Correlation Between Fidelity MSCI and Vanguard Consumer
Can any of the company-specific risk be diversified away by investing in both Fidelity MSCI and Vanguard Consumer at the same time? Although using a correlation coefficient on its own may not help to predict future stock returns, this module helps to understand the diversifiable risk of combining Fidelity MSCI and Vanguard Consumer into the same portfolio, which is an essential part of the fundamental portfolio management process.
By analyzing existing cross correlation between Fidelity MSCI Consumer and Vanguard Consumer Discretionary, you can compare the effects of market volatilities on Fidelity MSCI and Vanguard Consumer and check how they will diversify away market risk if combined in the same portfolio for a given time horizon. You can also utilize pair trading strategies of matching a long position in Fidelity MSCI with a short position of Vanguard Consumer. Check out your portfolio center. Please also check ongoing floating volatility patterns of Fidelity MSCI and Vanguard Consumer.
Diversification Opportunities for Fidelity MSCI and Vanguard Consumer
1.0 | Correlation Coefficient |
No risk reduction
The 3 months correlation between Fidelity and Vanguard is 1.0. Overlapping area represents the amount of risk that can be diversified away by holding Fidelity MSCI Consumer and Vanguard Consumer Discretionar in the same portfolio, assuming nothing else is changed. The correlation between historical prices or returns on Vanguard Consumer and Fidelity MSCI is a relative statistical measure of the degree to which these equity instruments tend to move together. The correlation coefficient measures the extent to which returns on Fidelity MSCI Consumer are associated (or correlated) with Vanguard Consumer. Values of the correlation coefficient range from -1 to +1, where. The correlation of zero (0) is possible when the price movement of Vanguard Consumer has no effect on the direction of Fidelity MSCI i.e., Fidelity MSCI and Vanguard Consumer go up and down completely randomly.

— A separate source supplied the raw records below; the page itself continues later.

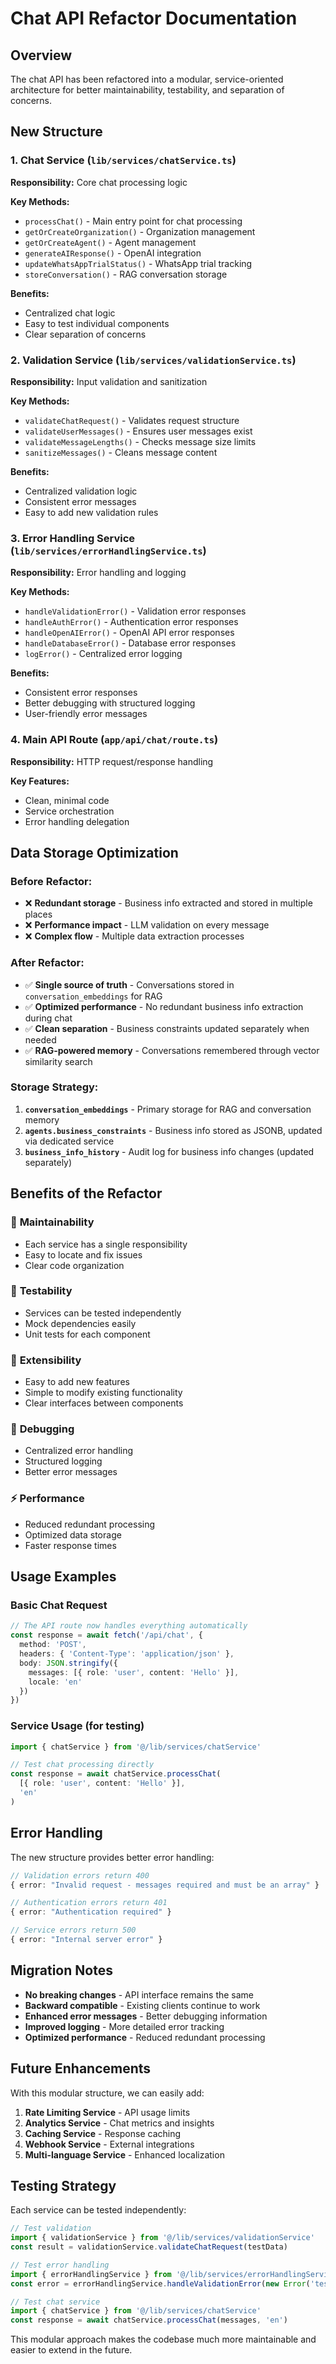 # Chat API Refactor Documentation

## Overview

The chat API has been refactored into a modular, service-oriented architecture for better maintainability, testability, and separation of concerns.

## New Structure

### 1. **Chat Service** (`lib/services/chatService.ts`)
**Responsibility:** Core chat processing logic

**Key Methods:**
- `processChat()` - Main entry point for chat processing
- `getOrCreateOrganization()` - Organization management
- `getOrCreateAgent()` - Agent management
- `generateAIResponse()` - OpenAI integration
- `updateWhatsAppTrialStatus()` - WhatsApp trial tracking
- `storeConversation()` - RAG conversation storage

**Benefits:**
- Centralized chat logic
- Easy to test individual components
- Clear separation of concerns

### 2. **Validation Service** (`lib/services/validationService.ts`)
**Responsibility:** Input validation and sanitization

**Key Methods:**
- `validateChatRequest()` - Validates request structure
- `validateUserMessages()` - Ensures user messages exist
- `validateMessageLengths()` - Checks message size limits
- `sanitizeMessages()` - Cleans message content

**Benefits:**
- Centralized validation logic
- Consistent error messages
- Easy to add new validation rules

### 3. **Error Handling Service** (`lib/services/errorHandlingService.ts`)
**Responsibility:** Error handling and logging

**Key Methods:**
- `handleValidationError()` - Validation error responses
- `handleAuthError()` - Authentication error responses
- `handleOpenAIError()` - OpenAI API error responses
- `handleDatabaseError()` - Database error responses
- `logError()` - Centralized error logging

**Benefits:**
- Consistent error responses
- Better debugging with structured logging
- User-friendly error messages

### 4. **Main API Route** (`app/api/chat/route.ts`)
**Responsibility:** HTTP request/response handling

**Key Features:**
- Clean, minimal code
- Service orchestration
- Error handling delegation

## Data Storage Optimization

### **Before Refactor:**
- ❌ **Redundant storage** - Business info extracted and stored in multiple places
- ❌ **Performance impact** - LLM validation on every message
- ❌ **Complex flow** - Multiple data extraction processes

### **After Refactor:**
- ✅ **Single source of truth** - Conversations stored in `conversation_embeddings` for RAG
- ✅ **Optimized performance** - No redundant business info extraction during chat
- ✅ **Clean separation** - Business constraints updated separately when needed
- ✅ **RAG-powered memory** - Conversations remembered through vector similarity search

### **Storage Strategy:**
1. **`conversation_embeddings`** - Primary storage for RAG and conversation memory
2. **`agents.business_constraints`** - Business info stored as JSONB, updated via dedicated service
3. **`business_info_history`** - Audit log for business info changes (updated separately)

## Benefits of the Refactor

### 🧹 **Maintainability**
- Each service has a single responsibility
- Easy to locate and fix issues
- Clear code organization

### 🧪 **Testability**
- Services can be tested independently
- Mock dependencies easily
- Unit tests for each component

### 🔧 **Extensibility**
- Easy to add new features
- Simple to modify existing functionality
- Clear interfaces between components

### 🐛 **Debugging**
- Centralized error handling
- Structured logging
- Better error messages

### ⚡ **Performance**
- Reduced redundant processing
- Optimized data storage
- Faster response times

## Usage Examples

### Basic Chat Request
```typescript
// The API route now handles everything automatically
const response = await fetch('/api/chat', {
  method: 'POST',
  headers: { 'Content-Type': 'application/json' },
  body: JSON.stringify({
    messages: [{ role: 'user', content: 'Hello' }],
    locale: 'en'
  })
})
```

### Service Usage (for testing)
```typescript
import { chatService } from '@/lib/services/chatService'

// Test chat processing directly
const response = await chatService.processChat(
  [{ role: 'user', content: 'Hello' }],
  'en'
)
```

## Error Handling

The new structure provides better error handling:

```typescript
// Validation errors return 400
{ error: "Invalid request - messages required and must be an array" }

// Authentication errors return 401
{ error: "Authentication required" }

// Service errors return 500
{ error: "Internal server error" }
```

## Migration Notes

- **No breaking changes** - API interface remains the same
- **Backward compatible** - Existing clients continue to work
- **Enhanced error messages** - Better debugging information
- **Improved logging** - More detailed error tracking
- **Optimized performance** - Reduced redundant processing

## Future Enhancements

With this modular structure, we can easily add:

1. **Rate Limiting Service** - API usage limits
2. **Analytics Service** - Chat metrics and insights
3. **Caching Service** - Response caching
4. **Webhook Service** - External integrations
5. **Multi-language Service** - Enhanced localization

## Testing Strategy

Each service can be tested independently:

```typescript
// Test validation
import { validationService } from '@/lib/services/validationService'
const result = validationService.validateChatRequest(testData)

// Test error handling
import { errorHandlingService } from '@/lib/services/errorHandlingService'
const error = errorHandlingService.handleValidationError(new Error('test'))

// Test chat service
import { chatService } from '@/lib/services/chatService'
const response = await chatService.processChat(messages, 'en')
```

This modular approach makes the codebase much more maintainable and easier to extend in the future.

Pair Corralation between Fidelity MSCI and Vanguard Consumer
Given the investment horizon of 90 days Fidelity MSCI Consumer is expected to generate about the same return on investment as Vanguard Consumer Discretionary. But, Fidelity MSCI Consumer is 1.01 times less risky than Vanguard Consumer. It trades about 0.09 of its potential returns per unit of risk. Vanguard Consumer Discretionary is currently generating about 0.08 per unit of risk. If you would invest 23,057 in Vanguard Consumer Discretionary on August 27, 2024 and sell it today you would earn a total of 13,793 from holding Vanguard Consumer Discretionary or generate 59.82% return on investment over 90 days.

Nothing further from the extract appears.